Diary of a Tsar-in-Waiting
By Michael Romanov
The audience at last night’s private concert by ABBA, the Swedish fogey-pop band, was small. In fact, including myself and my wife, Bettina, there were just six of us. The guest of honor was a spring-heeled but unsmiling blonde with laser eyes who, if I caught him right, said his name was Waldemort Pluto. Apparently, he owns the large white office block down by the Moscow River, opposite the Ukraine Hotel, and is looking for tenants.
‘I’m your man,’ I said. ‘I need more office space as I am running for Tsar.’
He had the decency to look surprised. While the ABBAs sang their 1974 Eurovision-winning song, ‘Borodinoo’, I gave him my card and explained that I was leader of the Horizontal Party. Our policy is to reverse the policies of the Vertical Party. In particular, we intend to stop the erection of so many highrise buildings in Moscow. When my great-uncle Nicky was in charge, a century ago, the city had a low-rise look, and the inhabitants were late-risers. I think both trends are desirable. The longer we all stay horizontal, the better.
Gospodin Pluto looked unimpressed. He said his building was tall, and also that he likes to wake early and do an hour’s off-shirtny power-chesting in the upright position every morning. Without another word, he wandered off to mingle with my wife. I got the impression he did not consider me an ideal tenant. Perhaps it was because Bettina is taller than him.

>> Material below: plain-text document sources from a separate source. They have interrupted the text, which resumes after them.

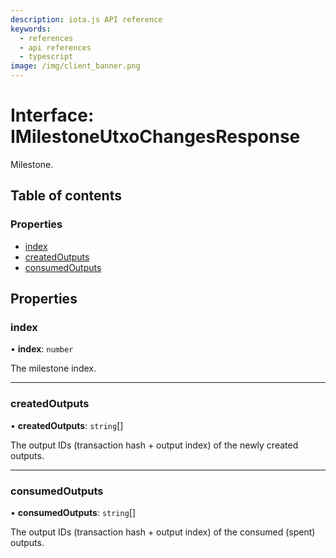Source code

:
 ```yaml
---
description: iota.js API reference
keywords:
  - references
  - api references
  - typescript
image: /img/client_banner.png
---
```


# Interface: IMilestoneUtxoChangesResponse

Milestone.

## Table of contents

### Properties

- [index](IMilestoneUtxoChangesResponse.md#index)
- [createdOutputs](IMilestoneUtxoChangesResponse.md#createdoutputs)
- [consumedOutputs](IMilestoneUtxoChangesResponse.md#consumedoutputs)

## Properties

### index

• **index**: `number`

The milestone index.

---

### createdOutputs

• **createdOutputs**: `string`[]

The output IDs (transaction hash + output index) of the newly created outputs.

---

### consumedOutputs

• **consumedOutputs**: `string`[]

The output IDs (transaction hash + output index) of the consumed (spent) outputs.
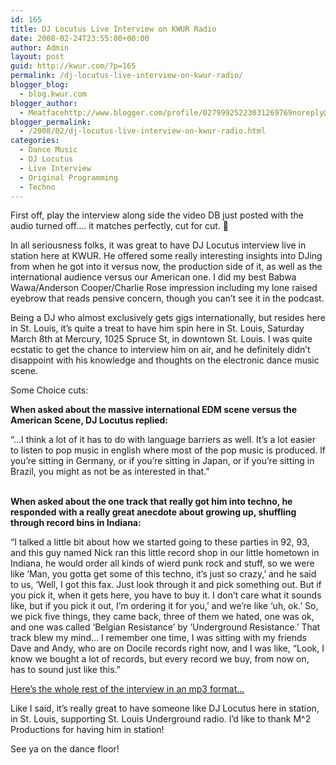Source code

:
 ```yaml
---
id: 165
title: DJ Locutus Live Interview on KWUR Radio
date: 2008-02-24T23:55:00+00:00
author: Admin
layout: post
guid: http://kwur.com/?p=165
permalink: /dj-locutus-live-interview-on-kwur-radio/
blogger_blog:
  - blog.kwur.com
blogger_author:
  - Meatfacehttp://www.blogger.com/profile/02799925223031269769noreply@blogger.com
blogger_permalink:
  - /2008/02/dj-locutus-live-interview-on-kwur-radio.html
categories:
  - Dance Music
  - DJ Locutus
  - Live Interview
  - Original Programming
  - Techno
---
```

<div class="pf-content">
  <p>
    First off, play the interview along side the video DB just posted with the audio turned off&#8230;. it matches perfectly, cut for cut. 🙂
  </p>
  
  <p>
    In all seriousness folks, it was great to have DJ Locutus interview live in station here at KWUR. He offered some really interesting insights into DJing from when he got into it versus now, the production side of it, as well as the international audience versus our American one. I did my best Babwa Wawa/Anderson Cooper/Charlie Rose impression including my lone raised eyebrow that reads pensive concern, though you can&#8217;t see it in the podcast.
  </p>
  
  <p>
    Being a DJ who almost exclusively gets gigs internationally, but resides here in St. Louis, it&#8217;s quite a treat to have him spin here in St. Louis, Saturday March 8th at Mercury, 1025 Spruce St, in downtown St. Louis. I was quite ecstatic to get the chance to interview him on air, and he definitely didn&#8217;t disappoint with his knowledge and thoughts on the electronic dance music scene.
  </p>
  
  <p>
    Some Choice cuts:
  </p>
  
  <p>
    <span style="font-weight:bold;">When asked about the massive international EDM scene versus the American Scene, DJ Locutus replied:</span>
  </p>
  
  <p>
    &#8220;&#8230;I think a lot of it has to do with language barriers as well. It&#8217;s a lot easier to listen to pop music in english where most of the pop music is produced. lf you&#8217;re sitting in Germany, or if you&#8217;re sitting in Japan, or if you&#8217;re sitting in Brazil, you might as not be as interested in that.&#8221;
  </p>
  
  <p>
    <span style="font-weight:bold;"><br />When asked about the one track that really got him into techno, he responded with a really great anecdote about growing up, shuffling through record bins in Indiana:</span>
  </p>
  
  <p>
    &#8220;I talked a little bit about how we started going to these parties in 92, 93, and this guy named Nick ran this little record shop in our little hometown in Indiana, he would order all kinds of wierd punk rock and stuff, so we were like &#8216;Man, you gotta get some of this techno, it&#8217;s just so crazy,&#8217; and he said to us, &#8216;Well, I got this fax. Just look through it and pick something out. But if you pick it, when it gets here, you have to buy it. I don&#8217;t care what it sounds like, but if you pick it out, I&#8217;m ordering it for you,&#8217; and we&#8217;re like &#8216;uh, ok.&#8217; So, we pick five things, they came back, three of them we hated, one was ok, and one was called &#8216;Belgian Resistance&#8217; by &#8216;Underground Resistance.&#8217; That track blew my mind&#8230; I remember one time, I was sitting with my friends Dave and Andy, who are on Docile records right now, and I was like, &#8220;Look, I know we bought a lot of records, but every record we buy, from now on, has to sound just like this.&#8221;
  </p>
  
  <p>
    <a href="http://homepage.mac.com/brianmita/.Public/KWUR%20Interview/DJ%20Locutus%20on%20KWUR%20interview.mp3">Here&#8217;s the whole rest of the interview in an mp3 format&#8230;</a>
  </p>
  
  <p>
    Like I said, it&#8217;s really great to have someone like DJ Locutus here in station, in St. Louis, supporting St. Louis Underground radio. I&#8217;d like to thank M^2 Productions for having him in station!
  </p>
  
  <p>
    See ya on the dance floor!
  </p>
</div>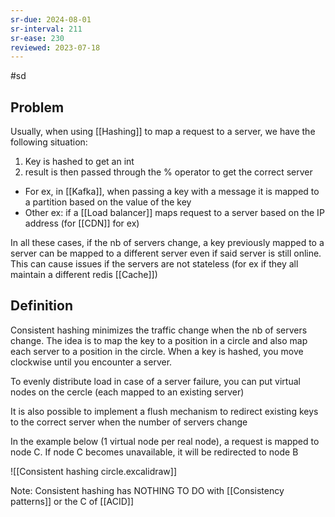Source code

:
 ```yaml
---
sr-due: 2024-08-01
sr-interval: 211
sr-ease: 230
reviewed: 2023-07-18
---
```


#sd

## Problem

Usually, when using [[Hashing]] to map a request to a server, we have the following situation:

1. Key is hashed to get an int
2. result is then passed through the % operator to get the correct server

- For ex, in [[Kafka]], when passing a key with a message it is mapped to a partition based on the value of the key
- Other ex: if a [[Load balancer]] maps request to a server based on the IP address (for [[CDN]] for ex)

In all these cases, if the nb of servers change, a key previously mapped to a server can be mapped to a different server even if said server is still online.
This can cause issues if the servers are not stateless (for ex if they all maintain a different redis [[Cache]])

## Definition

Consistent hashing minimizes the traffic change when the nb of servers change.
The idea is to map the key to a position in a circle and also map each server to a position in the circle.
When a key is hashed, you move clockwise until you encounter a server.

To evenly distribute load in case of a server failure, you can put virtual nodes on the cercle (each mapped to an existing server)

It is also possible to implement a flush mechanism to redirect existing keys to the correct server when the number of servers change

In the example below (1 virtual node per real node), a request is mapped to node C. If node C becomes unavailable, it will be redirected to node B

![[Consistent hashing circle.excalidraw]]

Note: Consistent hashing has NOTHING TO DO with [[Consistency patterns]] or the C of [[ACID]]
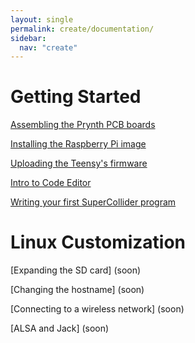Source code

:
 ```yaml
---
layout: single
permalink: create/documentation/
sidebar:
  nav: "create"
---
```

<!-- ghost -->

# Getting Started

[Assembling the Prynth PCB boards](board-assembly.html)

[Installing the Raspberry Pi image](install-rpi-image.html)

[Uploading the Teensy's firmware](teensy-firmware.html)

[Intro to Code Editor](editor-intro.html)

[Writing your first SuperCollider program](first-program.html)

# Linux Customization

[Expanding the SD card] (soon)

[Changing the hostname] (soon)

[Connecting to a wireless network] (soon)

[ALSA and Jack] (soon)
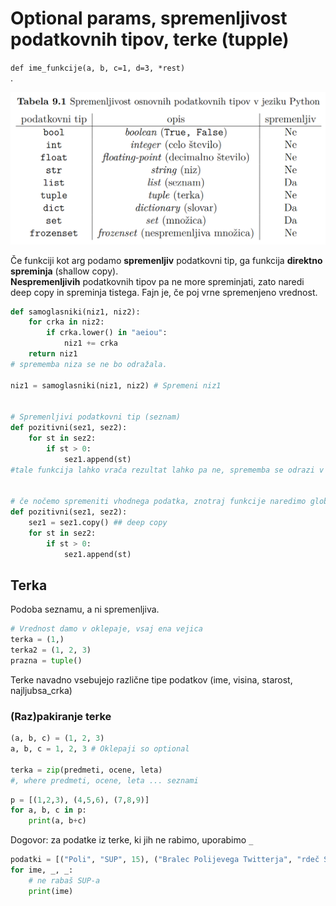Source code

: # Optional params, spremenljivost podatkovnih tipov, terke (tupple)
`def ime_funkcije(a, b, c=1, d=3, *rest)`  
.  


![Spremenljivost](spremenljivost.png)

Če funkciji kot arg podamo **spremenljiv** podatkovni tip, ga funkcija **direktno spreminja** (shallow copy).  
**Nespremenljivih** podatkovnih tipov pa ne more spreminjati, zato naredi deep copy in spreminja tistega. Fajn je, če poj vrne spremenjeno vrednost.

```py
def samoglasniki(niz1, niz2):
    for crka in niz2:
        if crka.lower() in "aeiou":
            niz1 += crka
    return niz1
# sprememba niza se ne bo odražala.

niz1 = samoglasniki(niz1, niz2) # Spremeni niz1


# Spremenljivi podatkovni tip (seznam)
def pozitivni(sez1, sez2):
    for st in sez2:
        if st > 0:
            sez1.append(st)
#tale funkcija lahko vrača rezultat lahko pa ne, sprememba se odrazi v vsakem primeru


# če nočemo spremeniti vhodnega podatka, znotraj funkcije naredimo globoko kopijo
def pozitivni(sez1, sez2):
    sez1 = sez1.copy() ## deep copy
    for st in sez2:
        if st > 0:
            sez1.append(st)

```

## Terka
Podoba seznamu, a ni spremenljiva.
```py
# Vrednost damo v oklepaje, vsaj ena vejica
terka = (1,)
terka2 = (1, 2, 3)
prazna = tuple()
```
Terke navadno vsebujejo različne tipe podatkov (ime, visina, starost, najljubsa_crka)

### (Raz)pakiranje terke
```py
(a, b, c) = (1, 2, 3)
a, b, c = 1, 2, 3 # Oklepaji so optional

terka = zip(predmeti, ocene, leta)
#, where predmeti, ocene, leta ... seznami
```

```py
p = [(1,2,3), (4,5,6), (7,8,9)]
for a, b, c in p:
    print(a, b+c)
```
Dogovor: za podatke iz terke, ki jih ne rabimo, uporabimo `_`
```py
podatki = [("Poli", "SUP", 15), ("Bralec Polijevega Twitterja", "rdeč SUP", 99)]
for ime, _, _:
    # ne rabaš SUP-a
    print(ime)
```
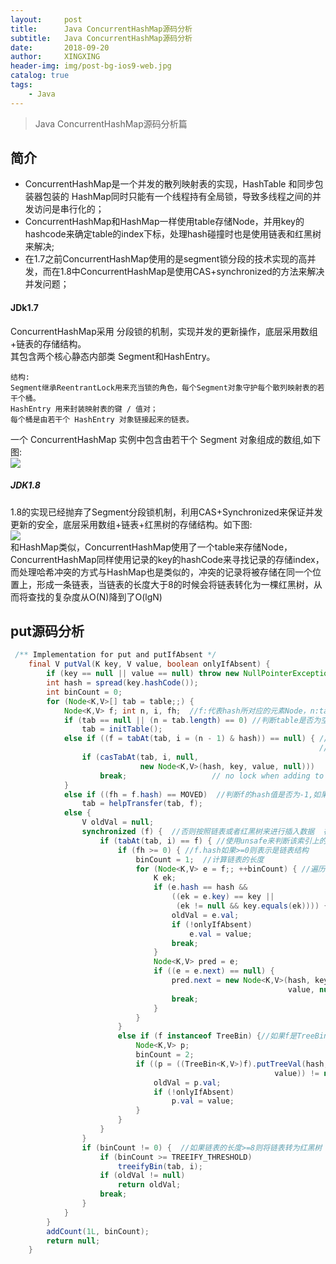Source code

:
 ```yaml
---
layout:     post
title:      Java ConcurrentHashMap源码分析
subtitle:   Java ConcurrentHashMap源码分析
date:       2018-09-20
author:     XINGXING
header-img: img/post-bg-ios9-web.jpg
catalog: true
tags:
    - Java
---
```


>
>Java ConcurrentHashMap源码分析篇
> 

## 简介  
* ConcurrentHashMap是一个并发的散列映射表的实现，HashTable 和同步包装器包装的 HashMap同时只能有一个线程持有全局锁，导致多线程之间的并发访问是串行化的；
* ConcurrentHashMap和HashMap一样使用table存储Node，并用key的hashcode来确定table的index下标，处理hash碰撞时也是使用链表和红黑树来解决;    
* 在1.7之前ConcurrentHashMap使用的是segment锁分段的技术实现的高并发，而在1.8中ConcurrentHashMap是使用CAS+synchronized的方法来解决并发问题；

#### JDk1.7
ConcurrentHashMap采用 分段锁的机制，实现并发的更新操作，底层采用数组+链表的存储结构。  
其包含两个核心静态内部类 Segment和HashEntry。    
    
    结构:   
    Segment继承ReentrantLock用来充当锁的角色，每个Segment对象守护每个散列映射表的若干个桶。     
    HashEntry 用来封装映射表的键 / 值对；      
    每个桶是由若干个 HashEntry 对象链接起来的链表。     
一个 ConcurrentHashMap 实例中包含由若干个 Segment 对象组成的数组,如下图:   
![](https://ws4.sinaimg.cn/large/006tNc79gy1g2cxw3xfg8j30xa0u0q4q.jpg)   

##### JDK1.8  
1.8的实现已经抛弃了Segment分段锁机制，利用CAS+Synchronized来保证并发更新的安全，底层采用数组+链表+红黑树的存储结构。如下图:  
![](https://ws4.sinaimg.cn/large/006tNc79gy1g2cxx7x6mkj31bw0q0jyl.jpg)  
和HashMap类似，ConcurrentHashMap使用了一个table来存储Node，ConcurrentHashMap同样使用记录的key的hashCode来寻找记录的存储index，而处理哈希冲突的方式与HashMap也是类似的，冲突的记录将被存储在同一个位置上，形成一条链表，当链表的长度大于8的时候会将链表转化为一棵红黑树，从而将查找的复杂度从O(N)降到了O(lgN)


## put源码分析    
```java
 /** Implementation for put and putIfAbsent */
    final V putVal(K key, V value, boolean onlyIfAbsent) {
        if (key == null || value == null) throw new NullPointerException();
        int hash = spread(key.hashCode());
        int binCount = 0;
        for (Node<K,V>[] tab = table;;) {
            Node<K,V> f; int n, i, fh;  //f:代表hash所对应的元素Node，n:table的长度,fh:代表f节点的hash值
            if (tab == null || (n = tab.length) == 0) //判断table是否为空，如果为空则进行initTable()操作
                tab = initTable();
            else if ((f = tabAt(tab, i = (n - 1) & hash)) == null) { //先获取hash对应的索引i = (n - 1) & hash，然后使用tabAt(tab, i = (n - 1) & hash)获取
                                                                     //这里使用tabAt,即Unsafe.getObjectVolatile来获取索引所对应的元素来确保是从内存中获取到的元素，而不是从线程的私有copy中获取的
                if (casTabAt(tab, i, null,
                             new Node<K,V>(hash, key, value, null)))
                    break;                   // no lock when adding to empty bin
            }
            else if ((fh = f.hash) == MOVED)  //判断f的hash值是否为-1,如果是-1则表示当前table正在进行扩容
                tab = helpTransfer(tab, f);
            else {
                V oldVal = null;
                synchronized (f) {  //否则按照链表或者红黑树来进行插入数据  在f节点进行同步
                    if (tabAt(tab, i) == f) { //使用unsafe来判断该索引上的元素是否是f,防止被其他线程修改
                        if (fh >= 0) { //f.hash如果>=0则表示是链表结构
                            binCount = 1;  //计算链表的长度
                            for (Node<K,V> e = f;; ++binCount) { //遍历链表，如果找到对应的node节点，则修改value，否则在链表尾部加入节点。  
                                K ek;
                                if (e.hash == hash &&
                                    ((ek = e.key) == key ||
                                     (ek != null && key.equals(ek)))) {
                                    oldVal = e.val;
                                    if (!onlyIfAbsent)
                                        e.val = value;
                                    break;
                                }
                                Node<K,V> pred = e;
                                if ((e = e.next) == null) {
                                    pred.next = new Node<K,V>(hash, key,
                                                              value, null);
                                    break;
                                }
                            }
                        }
                        else if (f instanceof TreeBin) {//如果f是TreeBin类型，则表示是红黑树的根节点,则在树结构上遍历元素，更新或增加节点。
                            Node<K,V> p;
                            binCount = 2;
                            if ((p = ((TreeBin<K,V>)f).putTreeVal(hash, key,
                                                           value)) != null) {
                                oldVal = p.val;
                                if (!onlyIfAbsent)
                                    p.val = value;
                            }
                        }
                    }
                }
                if (binCount != 0) {  //如果链表的长度>=8则将链表转为红黑树
                    if (binCount >= TREEIFY_THRESHOLD)
                        treeifyBin(tab, i);
                    if (oldVal != null)
                        return oldVal;
                    break;
                }
            }
        }
        addCount(1L, binCount);
        return null;
    }

```


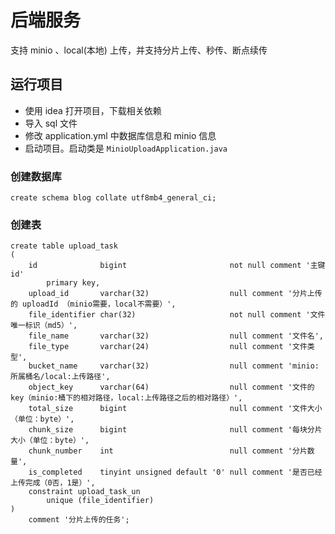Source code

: # 后端服务

支持 minio 、local(本地) 上传，并支持分片上传、秒传、断点续传

## 运行项目

- 使用 idea 打开项目，下载相关依赖
- 导入 sql 文件
- 修改 application.yml 中数据库信息和 minio 信息
- 启动项目。启动类是 `MinioUploadApplication.java`

### 创建数据库
```mysql
create schema blog collate utf8mb4_general_ci;
```

### 创建表

```mysql
create table upload_task
(
    id              bigint                       not null comment '主键 id'
        primary key,
    upload_id       varchar(32)                  null comment '分片上传的 uploadId （minio需要，local不需要）',
    file_identifier char(32)                     not null comment '文件唯一标识（md5）',
    file_name       varchar(32)                  null comment '文件名',
    file_type       varchar(24)                  null comment '文件类型',
    bucket_name     varchar(32)                  null comment 'minio:所属桶名/local:上传路径',
    object_key      varchar(64)                  null comment '文件的 key（minio:桶下的相对路径，local:上传路径之后的相对路径）',
    total_size      bigint                       null comment '文件大小 （单位：byte）',
    chunk_size      bigint                       null comment '每块分片大小（单位：byte）',
    chunk_number    int                          null comment '分片数量',
    is_completed    tinyint unsigned default '0' null comment '是否已经上传完成（0否，1是）',
    constraint upload_task_un
        unique (file_identifier)
)
    comment '分片上传的任务';
```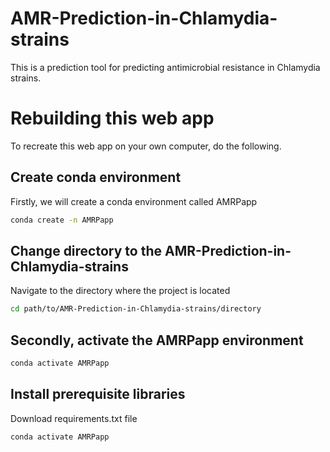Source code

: # AMR-Prediction-in-Chlamydia-strains
This is a prediction tool for predicting antimicrobial resistance in Chlamydia strains.

# Rebuilding this web app
To recreate this web app on your own computer, do the following.
## Create conda environment
Firstly, we will create a conda environment called AMRPapp
```bash
conda create -n AMRPapp
```

## Change directory to the AMR-Prediction-in-Chlamydia-strains
Navigate to the directory where the project is located
```bash
cd path/to/AMR-Prediction-in-Chlamydia-strains/directory
```

## Secondly, activate the AMRPapp environment 
```bash
conda activate AMRPapp
```

## Install prerequisite libraries
Download requirements.txt file
```bash
conda activate AMRPapp
```

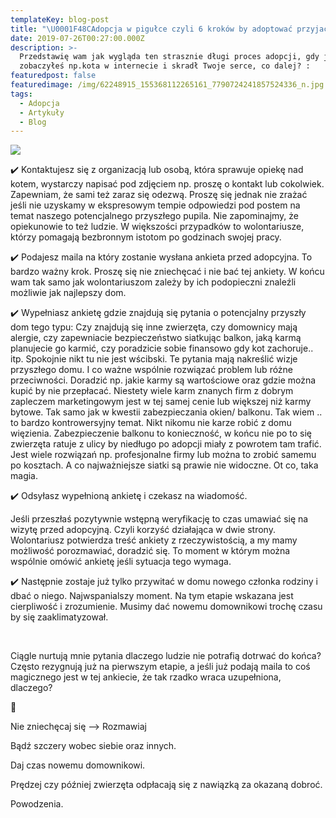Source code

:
 ```yaml
---
templateKey: blog-post
title: "\U0001F48CAdopcja w pigułce czyli 6 kroków by adoptować przyjaciela. "
date: 2019-07-26T00:27:00.000Z
description: >-
  Przedstawię wam jak wygląda ten strasznie długi proces adopcji, gdy już
  zobaczyłeś np.kota w internecie i skradł Twoje serce, co dalej? :⁠
featuredpost: false
featuredimage: /img/62248915_155368112265161_7790724241857524336_n.jpg
tags:
  - Adopcja
  - Artykuły
  - Blog
---
```

![](/img/62248915_155368112265161_7790724241857524336_n.jpg)

✔️ Kontaktujesz się z organizacją lub osobą, która sprawuje opiekę nad kotem, wystarczy napisać pod zdjęciem np. proszę o kontakt lub cokolwiek. Zapewniam, że sami też zaraz się odezwą.⁠ Proszę się jednak nie zrażać jeśli nie uzyskamy w ekspresowym tempie odpowiedzi pod postem na temat naszego potencjalnego przyszłego pupila. Nie zapominajmy, że opiekunowie to też ludzie. W większości przypadków to wolontariusze, którzy pomagają bezbronnym istotom po godzinach swojej pracy. 



✔️ Podajesz maila na który zostanie wysłana ankieta przed adopcyjna.⁠ To bardzo ważny krok. Proszę się nie zniechęcać i nie bać tej ankiety. W końcu wam tak samo jak wolontariuszom zależy by ich podopieczni znaleźli możliwie jak najlepszy dom.



✔️ Wypełniasz ankietę gdzie znajdują się pytania o potencjalny przyszły dom tego typu: Czy znajdują się inne zwierzęta, czy domownicy mają alergie, czy zapewniacie bezpieczeństwo siatkując balkon, jaką karmą planujecie go karmić, czy poradzicie sobie finansowo gdy kot zachoruje.. itp.⁠ Spokojnie nikt tu nie jest wścibski. Te pytania mają nakreślić wizje przyszłego domu. I co ważne wspólnie rozwiązać problem lub różne przeciwności. Doradzić np. jakie karmy są wartościowe oraz gdzie można kupić by nie przepłacać. Niestety wiele karm znanych firm z dobrym zapleczem marketingowym jest w tej samej cenie lub większej niż karmy bytowe. Tak samo jak w kwestii zabezpieczania okien/ balkonu. Tak wiem .. to bardzo kontrowersyjny temat. Nikt nikomu nie karze robić z domu więzienia. Zabezpieczenie balkonu to konieczność, w końcu nie po to się zwierzęta ratuje z ulicy by niedługo po adopcji miały z powrotem tam trafić. Jest wiele rozwiązań np. profesjonalne firmy lub można to zrobić samemu po kosztach. A co najważniejsze siatki są prawie nie widoczne. Ot co, taka magia. 



✔️ Odsyłasz wypełnioną ankietę i czekasz na wiadomość.⁠

Jeśli przeszłaś pozytywnie wstępną weryfikację to czas umawiać się na wizytę przed adopcyjną⁠.  Czyli korzyść działająca w dwie strony. Wolontariusz potwierdza treść ankiety z rzeczywistością, a my mamy możliwość porozmawiać, doradzić się. To moment w którym można wspólnie omówić ankietę jeśli sytuacja tego wymaga. 



✔️ Następnie zostaje już tylko przywitać w domu nowego członka rodziny i dbać o niego.⁠ Najwspanialszy moment. Na tym etapie wskazana jest cierpliwość i zrozumienie. Musimy dać nowemu domownikowi trochę czasu by się zaaklimatyzował.

⁠

Ciągle nurtują mnie pytania dlaczego ludzie nie potrafią dotrwać do końca? Często rezygnują już na pierwszym etapie, a jeśli już podają maila to coś magicznego jest w tej ankiecie, że tak rzadko wraca uzupełniona, dlaczego? ⁠



🎈

Nie zniechęcaj się --> Rozmawiaj

Bądź szczery wobec siebie oraz innych.

Daj czas nowemu domownikowi.

Prędzej czy później zwierzęta odpłacają się z nawiązką za okazaną dobroć.



Powodzenia.
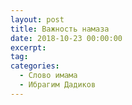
```yaml
---
layout: post
title: Важность намаза
date: 2018-10-23 00:00:00
excerpt:
tag:
categories:
  - Слово имама
  - Ибрагим Дадиков
---
```


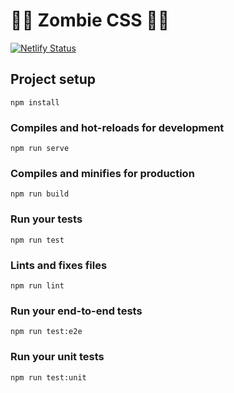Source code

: # 🧟‍♀️ Zombie CSS 🧟‍♂️

[![Netlify Status](https://api.netlify.com/api/v1/badges/62cc51b5-8ff4-4864-a1c1-79640db48a50/deploy-status)](https://app.netlify.com/sites/zombie-css/deploys)

## Project setup
```
npm install
```

### Compiles and hot-reloads for development
```
npm run serve
```

### Compiles and minifies for production
```
npm run build
```

### Run your tests
```
npm run test
```

### Lints and fixes files
```
npm run lint
```

### Run your end-to-end tests
```
npm run test:e2e
```

### Run your unit tests
```
npm run test:unit
```
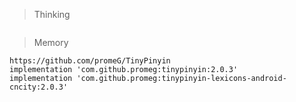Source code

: > Thinking

```

```

> Memory

```
https://github.com/promeG/TinyPinyin
implementation 'com.github.promeg:tinypinyin:2.0.3'
implementation 'com.github.promeg:tinypinyin-lexicons-android-cncity:2.0.3'
```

Busy all morning getting the office ready for Barack O’Bama’s visit on the 6th. We’ve been hanging Irish flags all over the place, and ordering up kegs of Guinness. I am not sure what the protocol is, but it seems that he intends paying a quick call on President Medvedev before he checks in.
Barack and I are old mates from our Kenya days. My Uncle Vsevolod had a coffee estate in the Nguni highlands and I was often sent out from prep school during the winter holidays to stay with him. Young Barack and I used to run around barefoot together, chasing old pram wheels and stealing fruit from the avocado plantations.
Though we’ve both gone straight since then, we have kept in touch. So when he texted me recently to say he was hitting Moscow for a couple of days in July, and could he crash at my place because the embassy’s such a drag, I said, ‘Only a pleasure, Barack old boy!’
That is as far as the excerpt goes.